To avoid paying its debt, Chevron has launched lawsuit after lawsuit after anyone attempting to help the 30,000 people from indigenous and farming communities who first launched the class-action lawsuit in 1994. This list has included lawyers, a litigation funding company and now even the state of Ecuador – all of whom the oil giant contends acted in a corrupt way to obtain the favourable judgement.
But the corporation’s refusal to pay — “until hell freezes over,” as one of Chevron’s lawyer’s notoriously quipped – is backfiring, and all it’s achieved is the unity of leaders from various backgrounds and from all over the continent.
Speakers at the event included Ecuadorian Ambassador to the United States Efrain Baús, the Ecuadorian member of parliament, Ximena Peña, and Indigenous representatives from throughout the continent.
Dr. Rigoberta Menchú, a world-renowned Guatemalan Mayan activist, captivated the audience with a fiery speech. After warmly welcoming all the indigenous and other ethnic brothers and sisters, she went on to denounce the mining industry’s destructive nature and invited everyone to help protect Mother Earth from it.
“Our Mother Earth is untouchable, and any offence against her is an offence against our own lives,” she said in Spanish to the massive though peaceful crowd. “We are witnesses of the indiscriminate destruction of the Ecuadorian Amazon jungle. Through many decades, Chevron contaminated the land, the rivers, the plants, and has taken many lives. That is why today is a judgement of the People against Chevron!”
Menchú is a world renowned winner of the Nobel Peace Prize, which she received in 1992 for her constant efforts to promote indigenous rights in her country of Guatemala. She’s also a main figure in indigenous politics there, and even ran for president of the country in 2007 and 2011.
Kanensaraken (Loran) Thompson, Mohawk Bear clan from Akwesasne, also gave a powerful speech which touched the sea of demonstrators at their very cores as they erupted in applause.

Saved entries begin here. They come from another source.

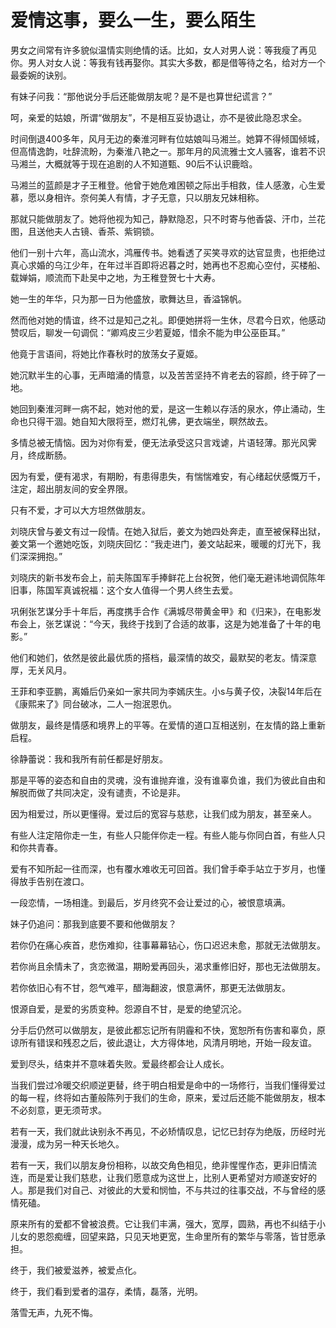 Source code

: # 爱情这事，要么一生，要么陌生

男女之间常有许多貌似温情实则绝情的话。比如，女人对男人说：等我瘦了再见你。男人对女人说：等我有钱再娶你。其实大多数，都是借等待之名，给对方一个最委婉的诀别。 

有妹子问我：“那他说分手后还能做朋友呢？是不是也算世纪谎言？” 

呵，亲爱的姑娘，所谓“做朋友”，不是相互妥协退让，亦不是彼此隐忍求全。 

时间倒退400多年，风月无边的秦淮河畔有位姑娘叫马湘兰。她算不得倾国倾城，但高情逸韵，吐辞流盼，为秦淮八艳之一。那年月的风流雅士文人骚客，谁若不识马湘兰，大概就等于现在追剧的人不知道甄、90后不认识鹿晗。 

马湘兰的蓝颜是才子王稚登。他曾于她危难困顿之际出手相救，佳人感激，心生爱慕，愿以身相许。奈何美人有情，才子无意，只以朋友兄妹相称。 

那就只能做朋友了。她将他视为知己，静默隐忍，只不时寄与他香袋、汗巾，兰花图，且送他夫人古镜、香茶、紫铜锁。 

他们一别十六年，高山流水，鸿雁传书。她看透了买笑寻欢的达官显贵，也拒绝过真心求婚的乌江少年，在年过半百即将迟暮之时，她再也不忍痴心空付，买楼船、载婵娟，顺流而下赴吴中之地，为王稚登贺七十大寿。 

她一生的年华，只为那一日为他盛放，歌舞达旦，香溢锦帆。 

然而他对她的情谊，终不过是知己之礼。即便她拼将一生休，尽君今日欢，他感动赞叹后，聊发一句调侃：“卿鸡皮三少若夏姬，惜余不能为申公巫臣耳。” 

他竟于言语间，将她比作春秋时的放荡女子夏姬。 

她沉默半生的心事，无声暗涌的情意，以及苦苦坚持不肯老去的容颜，终于碎了一地。 

她回到秦淮河畔一病不起，她对他的爱，是这一生赖以存活的泉水，停止涌动，生命也只得干涸。她自知大限将至，燃灯礼佛，更衣端坐，瞑然故去。 

多情总被无情恼。因为对你有爱，便无法承受这只言戏谑，片语轻薄。那光风霁月，终成断肠。 

因为有爱，便有渴求，有期盼，有患得患失，有惴惴难安，有心绪起伏感慨万千，注定，超出朋友间的安全界限。 

只有不爱，才可以大方坦然做朋友。 

刘晓庆曾与姜文有过一段情。在她入狱后，姜文为她四处奔走，直至被保释出狱，姜文第一个邀她吃饭，刘晓庆回忆：“我走进门，姜文站起来，暖暖的灯光下，我们深深拥抱。” 

刘晓庆的新书发布会上，前夫陈国军手捧鲜花上台祝贺，他们毫无避讳地调侃陈年旧事，陈国军真诚祝福：这个女人值得一个男人终生去爱。 

巩俐张艺谋分手十年后，再度携手合作《满城尽带黄金甲》和《归来》，在电影发布会上，张艺谋说：“今天，我终于找到了合适的故事，这是为她准备了十年的电影。” 

他们和她们，依然是彼此最优质的搭档，最深情的故交，最默契的老友。情深意厚，无关风月。 

王菲和李亚鹏，离婚后仍亲如一家共同为李嫣庆生。小s与黄子佼，决裂14年后在《康熙来了》同台破冰，二人一抱泯恩仇。 

做朋友，最终是情感和境界上的平等。在爱情的道口互相送别，在友情的路上重新启程。 

徐静蕾说：我和我所有前任都是好朋友。 

那是平等的姿态和自由的灵魂，没有谁抛弃谁，没有谁辜负谁，我们为彼此自由和解脱而做了共同决定，没有谴责，不论是非。 

因为相爱过，所以更懂得。爱过后的宽容与慈悲，让我们成为朋友，甚至亲人。 

有些人注定陪你走一生，有些人只能伴你走一程。有些人能与你同白首，有些人只和你共青春。 

爱有不知所起一往而深，也有覆水难收无可回首。我们曾手牵手站立于岁月，也懂得放手告别在渡口。 

一段恋情，一场相逢。到最后，岁月终究不会让爱过的心，被恨意填满。 

妹子仍追问：那我到底要不要和他做朋友？ 

若你仍在痛心疾首，悲伤难抑，往事幕幕钻心，伤口迟迟未愈，那就无法做朋友。 

若你尚且余情未了，贪恋微温，期盼爱再回头，渴求重修旧好，那也无法做朋友。 

若你依旧心有不甘，怨气难平，醋海翻波，恨意满怀，那更无法做朋友。 

恨源自爱，是爱的劣质变种。怨源自不甘，是爱的绝望沉沦。 

分手后仍然可以做朋友，是彼此都忘记所有阴霾和不快，宽恕所有伤害和辜负，原谅所有错误和残忍之后，彼此退让，大方得体地，风清月明地，开始一段友谊。 

爱到尽头，结束并不意味着失败。爱最终都会让人成长。 

当我们尝过冷暖交织顺逆更替，终于明白相爱是命中的一场修行，当我们懂得爱过的每一程，终将如古董般陈列于我们的生命，原来，爱过后还能不能做朋友，根本不必刻意，更无须苛求。 

若有一天，我们就此诀别永不再见，不必矫情叹息，记忆已封存为绝版，历经时光漫漫，成为另一种天长地久。 

若有一天，我们以朋友身份相称，以故交角色相见，绝非惺惺作态，更非旧情流连，而是爱让我们慈悲，让我们愿意成为这世上，比别人更希望对方顺遂安好的人。那是我们对自己、对彼此的大爱和悯恤，不与共过的往事交战，不与曾经的感情死磕。 

原来所有的爱都不曾被浪费。它让我们丰满，强大，宽厚，圆熟，再也不纠结于小儿女的恩怨痴缠，回望来路，只见天地更宽，生命里所有的繁华与零落，皆甘愿承担。 

终于，我们被爱滋养，被爱点化。 

终于，我们看到爱者的温存，柔情，磊落，光明。 

落雪无声，九死不悔。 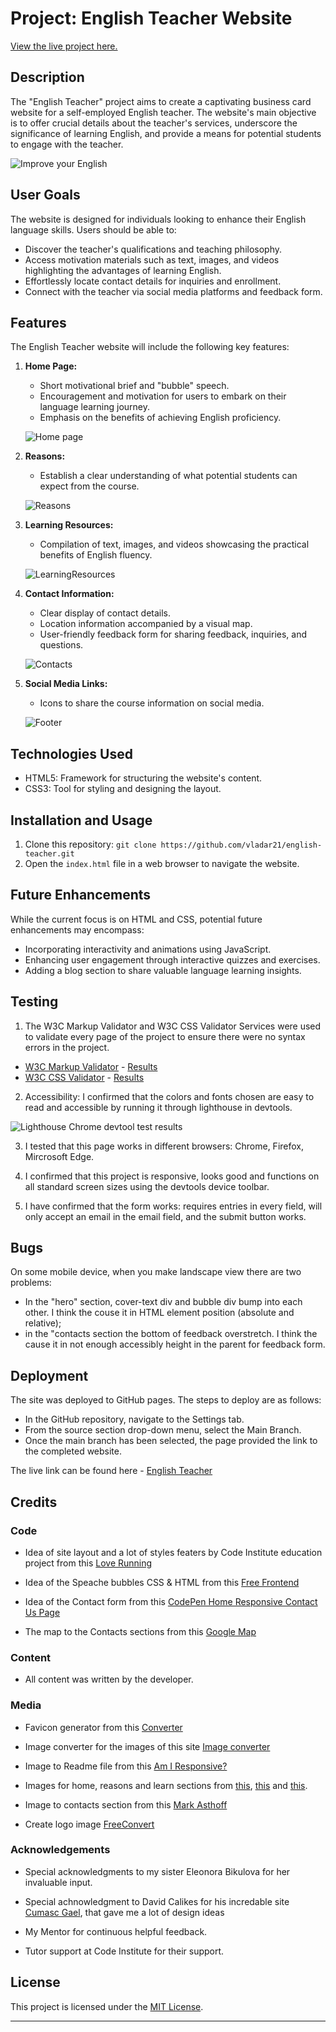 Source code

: # Project: English Teacher Website

[View the live project here.](https://vladar21.github.io/english-teacher/)

## Description

The "English Teacher" project aims to create a captivating business card website for a self-employed English teacher. The website's main objective is to offer crucial details about the teacher's services, underscore the significance of learning English, and provide a means for potential students to engage with the teacher.

![Improve your English](Improve_your_English_responsive.png)

## User Goals

The website is designed for individuals looking to enhance their English language skills. Users should be able to:

- Discover the teacher's qualifications and teaching philosophy.
- Access motivation materials such as text, images, and videos highlighting the advantages of learning English.
- Effortlessly locate contact details for inquiries and enrollment.
- Connect with the teacher via social media platforms and feedback form.

## Features

The English Teacher website will include the following key features:

1. **Home Page:**
   - Short motivational brief and "bubble" speech.
   - Encouragement and motivation for users to embark on their language learning journey.
   - Emphasis on the benefits of achieving English proficiency.

   ![Home page](Home.png)

2. **Reasons:**
   - Establish a clear understanding of what potential students can expect from the course.

   ![Reasons](Reasons.png)

3. **Learning Resources:**
   - Compilation of text, images, and videos showcasing the practical benefits of English fluency.

   ![LearningResources](LearningResources.png)

4. **Contact Information:**
   - Clear display of contact details.
   - Location information accompanied by a visual map.
   - User-friendly feedback form for sharing feedback, inquiries, and questions.

   ![Contacts](Contacts.png)

5. **Social Media Links:**
   - Icons to share the course information on social media.

   ![Footer](Footer.png)

## Technologies Used

- HTML5: Framework for structuring the website's content.
- CSS3: Tool for styling and designing the layout.

## Installation and Usage

1. Clone this repository: `git clone https://github.com/vladar21/english-teacher.git`
2. Open the `index.html` file in a web browser to navigate the website.

## Future Enhancements

While the current focus is on HTML and CSS, potential future enhancements may encompass:
- Incorporating interactivity and animations using JavaScript.
- Enhancing user engagement through interactive quizzes and exercises.
- Adding a blog section to share valuable language learning insights.

## Testing

1. The W3C Markup Validator and W3C CSS Validator Services were used to validate every page of the project to ensure there were no syntax errors in the project.

-   [W3C Markup Validator](https://jigsaw.w3.org/css-validator/#validate_by_input) - [Results](https://github.com/)
-   [W3C CSS Validator](https://jigsaw.w3.org/css-validator/#validate_by_input) - [Results](https://jigsaw.w3.org/css-validator/validator?uri=https%3A%2F%2Fvladar21.github.io%2Fenglish-teacher%2Findex.html&profile=css3svg&usermedium=all&warning=1&vextwarning=&lang=en)

2. Accessibility: I confirmed that the colors and fonts chosen are easy to read and accessible by running it through lighthouse in devtools.

![Lighthouse Chrome devtool test results](lighthouse_tools_test_results.png)

3. I tested that this page works in different browsers: Chrome, Firefox, Mircrosoft Edge.

4. I confirmed that this project is responsive, looks good and functions on all standard screen sizes using the devtools device toolbar.

5. I have confirmed that the form works: requires entries in every field, will only accept an email in the email field, and the submit button works.

## Bugs

On some mobile device, when you make landscape view there are two problems:
- In the "hero" section, cover-text div and bubble div bump into each other. I think the couse it in HTML element position (absolute and relative);
- in the "contacts section the bottom of feedback overstretch. I think the cause it in not enough accessibly height in the parent for feedback form.

## Deployment

The site was deployed to GitHub pages. The steps to deploy are as follows:
- In the GitHub repository, navigate to the Settings tab.
- From the source section drop-down menu, select the Main Branch.
- Once the main branch has been selected, the page provided the link to the completed website.

The live link can be found here - [English Teacher](https://vladar21.github.io/english-teacher/)

## Credits

### Code

-   Idea of site layout and a lot of styles featers by Code Institute education project from this [Love Running](https://github.com/Code-Institute-Solutions/love-running-v3/tree/main)

-   Idea of the Speache bubbles CSS & HTML from this [Free Frontend](https://freefrontend.com/css-speech-bubbles/)

-   Idea of the Contact form from this [CodePen Home
Responsive Contact Us Page](https://codepen.io/nguyn-tn-thng/pen/jOqEdZW)

-   The map to the Contacts sections from this [Google Map](https://www.google.com/maps/embed?pb=!1m18!1m12!1m3!1d85668.37611006557!2d35.09295357087713!3d47.856314708191675!2m3!1f0!2f0!3f0!3m2!1i1024!2i768!4f13.1!3m3!1m2!1s0x40dc673dfa85bb03%3A0x7e675cd9074d3f4a!2z0JfQsNC_0L7RgNC-0LbRjNC1LCDQl9Cw0L_QvtGA0L7QttGB0LrQsNGPINC-0LHQu9Cw0YHRgtGMLCDQo9C60YDQsNC40L3QsCwgNjkwMDA!5e0!3m2!1sru!2sie!4v1691538644437!5m2!1sen!2sie)

### Content

-   All content was written by the developer.

### Media

-   Favicon generator from this [Converter](https://favicon.io/favicon-converter/)

-   Image converter for the images of this site [Image converter](https://www.freeconvert.com/)

-   Image to Readme file from this [Am I Responsive?](https://ui.dev/amiresponsive)

-   Images for home, reasons and learn sections from [this](https://jpn.happyvalentinesday2020.online/), [this](https://getwallpapers.com/) and [this](https://pixabay.com/).

-   Image to contacts section from this [Mark Asthoff](https://stocksnap.io/author/6247)

-   Create logo image [FreeConvert](https://www.freeconvert.com/)

### Acknowledgements
-   Special acknowledgments to my sister Eleonora Bikulova for her invaluable input.

-   Special achnowledgment to David Calikes for his incredable site [Cumasc Gael](https://davidcalikes.github.io/portfolio-project-one/), that gave me a lot of design ideas

-   My Mentor for continuous helpful feedback.

-   Tutor support at Code Institute for their support.

## License

This project is licensed under the [MIT License](LICENSE).

---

“The land you come from is now the garden of Eden. It is feeding you, and right now you are still free. In this country the people have to depend on corporations to feed them for the almighty dollar. So you hang on to your freedom, from the land you come from,” said the towering indigenous man. “We are one mind. We are one people. The Original People of our Lands! We have been split on years before. We have been convinced that we are different all over the different lands in this world. But we are all the natural peoples of this land, and we have to support our Mother Earth because she’s going to feed us, not the corporations.”